Der Spielforscher Jens Junge vom Institut für Ludologie (der Lehre vom Spielen) in Berlin geht davon aus, dass auf diese Art und Weise auch alle Erwachsenen spielen. „Manche Menschen sagen zwar, sie spielen nicht, aber meistens gibt es doch etwas, das sie im Spiel tun", erklärt Junge. So könne es sein, dass jemand nicht gern Brettspiele spiele, dafür aber gern herumalbere, Fußball spiele, bastle oder Puzzles zusammensetze. Welche Form des Spielens dabei für einen Menschen passt, ist sehr individuell und wird schon in der Kindheit geprägt.

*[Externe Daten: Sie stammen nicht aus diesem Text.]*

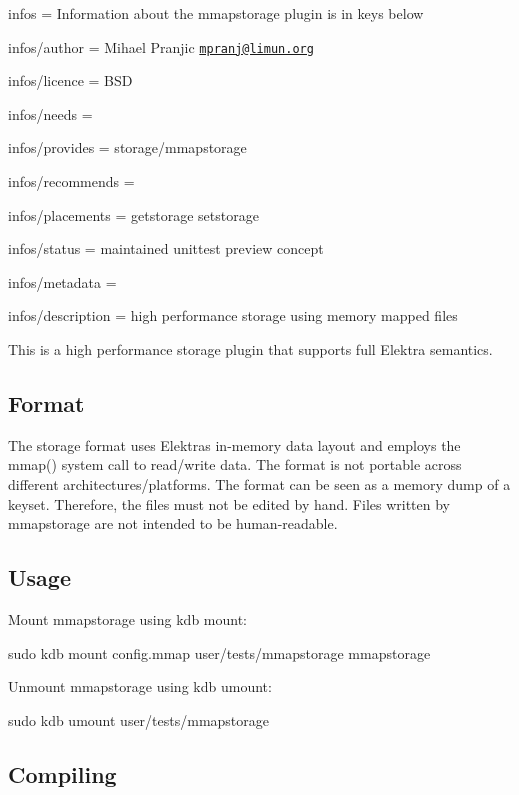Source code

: 
\begin{DoxyItemize}
\item infos = Information about the mmapstorage plugin is in keys below
\item infos/author = Mihael Pranjic \href{mailto:mpranj@limun.org}{\tt mpranj@limun.\+org}
\item infos/licence = B\+SD
\item infos/needs =
\item infos/provides = storage/mmapstorage
\item infos/recommends =
\item infos/placements = getstorage setstorage
\item infos/status = maintained unittest preview concept
\item infos/metadata =
\item infos/description = high performance storage using memory mapped files
\end{DoxyItemize}

This is a high performance storage plugin that supports full Elektra semantics.

\subsection*{Format}

The storage format uses Elektra\textquotesingle{}s in-\/memory data layout and employs the {\ttfamily mmap()} system call to read/write data. The format is not portable across different architectures/platforms. The format can be seen as a memory dump of a keyset. Therefore, the files must not be edited by hand. Files written by mmapstorage are not intended to be human-\/readable.

\subsection*{Usage}

Mount mmapstorage using {\ttfamily kdb mount}\+: \begin{DoxyVerb}sudo kdb mount config.mmap user/tests/mmapstorage mmapstorage
\end{DoxyVerb}


Unmount mmapstorage using {\ttfamily kdb umount}\+: \begin{DoxyVerb}sudo kdb umount user/tests/mmapstorage
\end{DoxyVerb}


\subsection*{Compiling}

Der Spieleforscher ist sicher, dass es für jeden Menschen das richtige Spiel gibt: „Wenn ein Spiel uns keinen Spaß macht, dann ist es einfach kein gutes Spiel für uns."
Experten rechnen damit, dass beim Spielen in Zukunft die virtuelle Realität eine zunehmend größere Rolle spielen wird. Dabei könnten Spielende etwa durch das Tragen einer speziellen Brille tiefer in die Fantasiewelt abtauchen als bislang möglich. Auch Unternehmen überlegen, wie sie den menschlichen Spieltrieb zur Verbesserung von Arbeitsabläufen nutzen können. Der Softwarekonzern SAP etwa lässt seine Mitarbeiter auf freiwilliger Basis während der Arbeitszeit als Spieleteams gegeneinander antreten. Die Teilnehmer beantworten berufsbezogene Fragen zu Videoinhalten, die sie zuvor gesehen haben. Wer die meisten richtigen Antworten vorweisen kann, gewinnt. Dadurch erhofft sich der Konzern nicht nur eine höhere Motivation für den Wissenserwerb, sondern auch eine Verankerung im Langzeitgedächtnis.
Auch Stuart Brown glaubt, dass dem Spielen in der Arbeitswelt künftig eine größere Bedeutung zukommen könnte. Spielen als Gegensatz von Arbeit zu sehen, hält er für eine falsche Betrachtungsweise. In seinem Buch „Play: How It Shapes the Brain, Opens the Imagination, and Invigorates the Soul" zitiert er Studien, denen zufolge Arbeitsplätze, an denen es sehr ernsthaft zugehe, nicht notwendigerweise produktiver, häufig aber depressiver seien. „Das Gegenteil des Spiels ist nicht die Arbeit, das Gegenteil ist die Depression", sagt Brown. Der Spielpsychologe ist überzeugt, dass der Erfolg innovativer Kulturen davon abhängen werde, inwiefern sie sich die Bedeutung des Spielens bewusst machen und in ihren Alltag integrieren.